Brady and Parolin argue that their results are not biased upward by suggesting that their estimates are “nearly identical” to those of Meyer et al. (2019). They note that their estimate of $2/day poverty in 2011 is 0.29%, and those from Meyer et al. (2019) for the same year range from 0.18% to 0.29%. The range of estimates they report from Meyer et al. (2019), however, are for households, and the 0.29% estimate is for the SIPP. The comparable estimate from Meyer et al., the one for individuals in the CPS, is 0.13% (the SIPP estimate for individuals is 0.11%), indicating that Brady and Parolin’s estimate of extreme poverty using the $2/day threshold is biased upward by more than 120% (see Meyer et al. 2019:32, and table 6). Moreover, this upward bias is not unique to the $2/day threshold. Adjusting for underreporting indicates a significant upward bias in survey-based estimates at higher thresholds (see Meyer et al. 2019: tables 7 and figures 2 and 3).

Conclusions

A growing literature using survey data linked to administrative microdata presents strong evidence that income is underreported at the bottom. Results from this literature show that the estimates of extreme poverty from Brady and Parolin are significantly overstated. The additional analyses that Brady and Parolin present in their response do not address this large bias.

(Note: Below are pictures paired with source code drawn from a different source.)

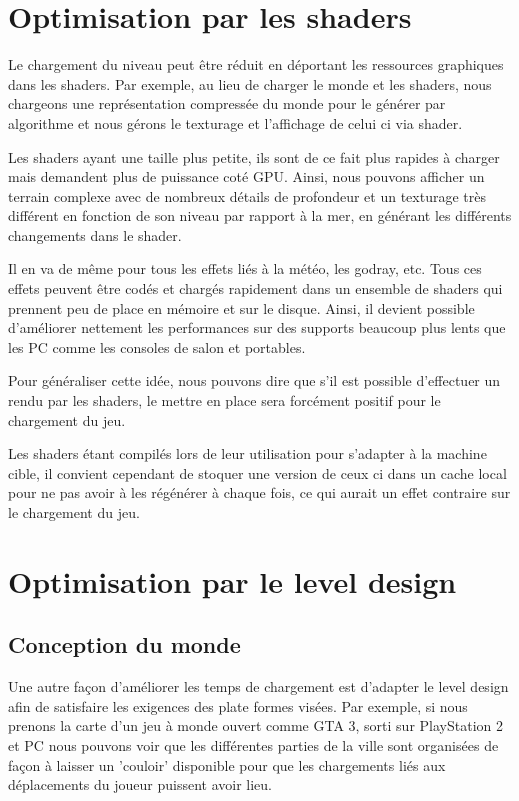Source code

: \documentclass[a4paper, 11pt]{article} %
\begin{document}
\section*{Optimisation par les shaders}
Le chargement du niveau peut être réduit en déportant les ressources graphiques dans les shaders. Par exemple, au lieu de charger le monde et les shaders, nous chargeons une représentation compressée du monde pour le générer par algorithme et nous gérons le texturage et l'affichage de celui ci via shader. 

Les shaders ayant une taille plus petite, ils sont de ce fait plus rapides à charger mais demandent plus de puissance coté GPU. Ainsi, nous pouvons afficher un terrain complexe avec de nombreux détails de profondeur et un texturage très différent en fonction de son niveau par rapport à la mer, en générant les différents changements dans le shader.

Il en va de même pour tous les effets liés à la météo, les godray, etc. Tous ces effets peuvent être codés et chargés rapidement dans un ensemble de shaders qui prennent peu de place en mémoire et sur le disque. Ainsi, il devient possible d'améliorer nettement les performances sur des supports beaucoup plus lents que les PC comme les consoles de salon et portables.

Pour généraliser cette idée, nous pouvons dire que s'il est possible d'effectuer un rendu par les shaders, le mettre en place sera forcément positif pour le chargement du jeu.

Les shaders étant compilés lors de leur utilisation pour s'adapter à la machine cible, il convient cependant de stoquer une version de ceux ci dans un cache local pour ne pas avoir à les régénérer à chaque fois, ce qui aurait un effet contraire sur le chargement du jeu.

\newpage
\section{Optimisation par le level design}
\subsection{Conception du monde}
Une autre façon d'améliorer les temps de chargement est d'adapter le level design afin de satisfaire les exigences des plate formes visées. Par exemple, si nous prenons la carte d'un jeu à monde ouvert comme GTA 3, sorti sur PlayStation 2 et PC nous pouvons voir que les différentes parties de la ville sont organisées de façon à laisser un 'couloir' disponible pour que les chargements liés aux déplacements du joueur puissent avoir lieu.
\end{document}
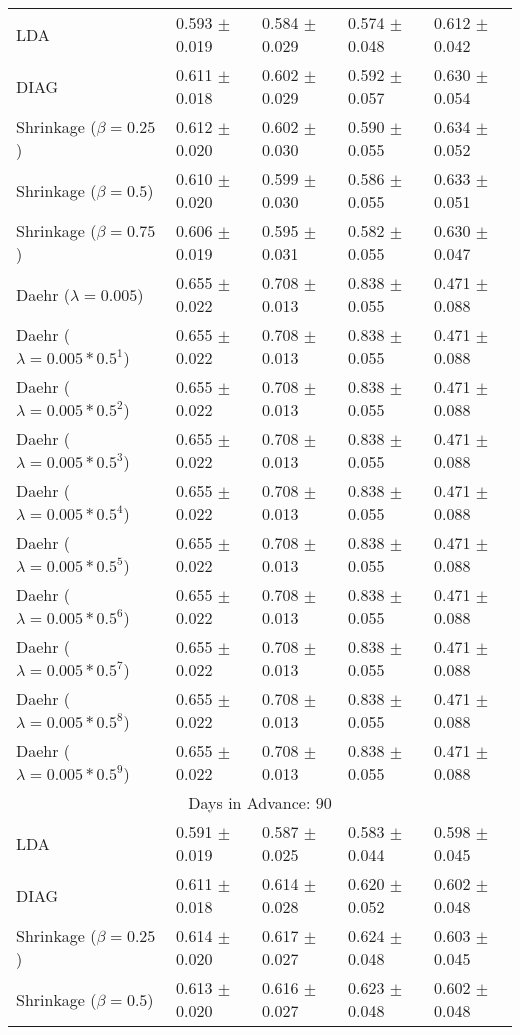 \begin{table}
\begin{tabular}{*{5}{l}}
LDA&0.593 $\pm$ 0.019&0.584 $\pm$ 0.029&0.574 $\pm$ 0.048&0.612 $\pm$ 0.042\\
DIAG&0.611 $\pm$ 0.018&0.602 $\pm$ 0.029&0.592 $\pm$ 0.057&0.630 $\pm$ 0.054\\
Shrinkage ($\beta=0.25$)&0.612 $\pm$ 0.020&0.602 $\pm$ 0.030&0.590 $\pm$ 0.055&0.634 $\pm$ 0.052\\
Shrinkage ($\beta=0.5$)&0.610 $\pm$ 0.020&0.599 $\pm$ 0.030&0.586 $\pm$ 0.055&0.633 $\pm$ 0.051\\
Shrinkage ($\beta=0.75$)&0.606 $\pm$ 0.019&0.595 $\pm$ 0.031&0.582 $\pm$ 0.055&0.630 $\pm$ 0.047\\
Daehr ($\lambda=0.005$)&0.655 $\pm$ 0.022&0.708 $\pm$ 0.013&0.838 $\pm$ 0.055&0.471 $\pm$ 0.088\\
Daehr ($\lambda=0.005*0.5^1$)&0.655 $\pm$ 0.022&0.708 $\pm$ 0.013&0.838 $\pm$ 0.055&0.471 $\pm$ 0.088\\
Daehr ($\lambda=0.005*0.5^2$)&0.655 $\pm$ 0.022&0.708 $\pm$ 0.013&0.838 $\pm$ 0.055&0.471 $\pm$ 0.088\\
Daehr ($\lambda=0.005*0.5^3$)&0.655 $\pm$ 0.022&0.708 $\pm$ 0.013&0.838 $\pm$ 0.055&0.471 $\pm$ 0.088\\
Daehr ($\lambda=0.005*0.5^4$)&0.655 $\pm$ 0.022&0.708 $\pm$ 0.013&0.838 $\pm$ 0.055&0.471 $\pm$ 0.088\\
Daehr ($\lambda=0.005*0.5^5$)&0.655 $\pm$ 0.022&0.708 $\pm$ 0.013&0.838 $\pm$ 0.055&0.471 $\pm$ 0.088\\
Daehr ($\lambda=0.005*0.5^6$)&0.655 $\pm$ 0.022&0.708 $\pm$ 0.013&0.838 $\pm$ 0.055&0.471 $\pm$ 0.088\\
Daehr ($\lambda=0.005*0.5^7$)&0.655 $\pm$ 0.022&0.708 $\pm$ 0.013&0.838 $\pm$ 0.055&0.471 $\pm$ 0.088\\
Daehr ($\lambda=0.005*0.5^8$)&0.655 $\pm$ 0.022&0.708 $\pm$ 0.013&0.838 $\pm$ 0.055&0.471 $\pm$ 0.088\\
Daehr ($\lambda=0.005*0.5^9$)&0.655 $\pm$ 0.022&0.708 $\pm$ 0.013&0.838 $\pm$ 0.055&0.471 $\pm$ 0.088\\
\hline\multicolumn{5}{c}{  Days in Advance: 90}\\\hline
LDA&0.591 $\pm$ 0.019&0.587 $\pm$ 0.025&0.583 $\pm$ 0.044&0.598 $\pm$ 0.045\\
DIAG&0.611 $\pm$ 0.018&0.614 $\pm$ 0.028&0.620 $\pm$ 0.052&0.602 $\pm$ 0.048\\
Shrinkage ($\beta=0.25$)&0.614 $\pm$ 0.020&0.617 $\pm$ 0.027&0.624 $\pm$ 0.048&0.603 $\pm$ 0.045\\
Shrinkage ($\beta=0.5$)&0.613 $\pm$ 0.020&0.616 $\pm$ 0.027&0.623 $\pm$ 0.048&0.602 $\pm$ 0.048\\

\end{tabular}
\end{table}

An important limitation of studies of extreme poverty based on linked survey and administrative data is that the evidence is available for only a single year. For this reason, these studies cannot be used to assess the validity of Brady and Parolin’s conclusion that extreme poverty has risen sharply over time. However, if the significant underreporting of income from many sources is rising over time, as suggested by several studies, then Brady and Parolin’s estimates of the trends in extreme poverty may be biased upward.

It is important to note that the studies of extreme poverty discussed here are based on samples from surveys that exclude the homeless, those living in prisons and nursing care facilities, and other institutionalized individuals. The exclusion of these individuals may lead to a significant understatement of extreme poverty. Both Meyer et al. (2019) and Brady and Parolin emphasize this point. Future research should explore further the economic circumstances of the homeless and other populations missed in surveys and examine the impact that including such populations would have on estimates of extreme poverty.

In addition, very low estimates of extreme poverty do not necessarily imply an absence of extreme economic deprivation. All the estimates discussed here consider poverty over a year. Individuals and families with incomes above an extreme poverty threshold for a year may very well experience bouts of extreme poverty over shorter periods.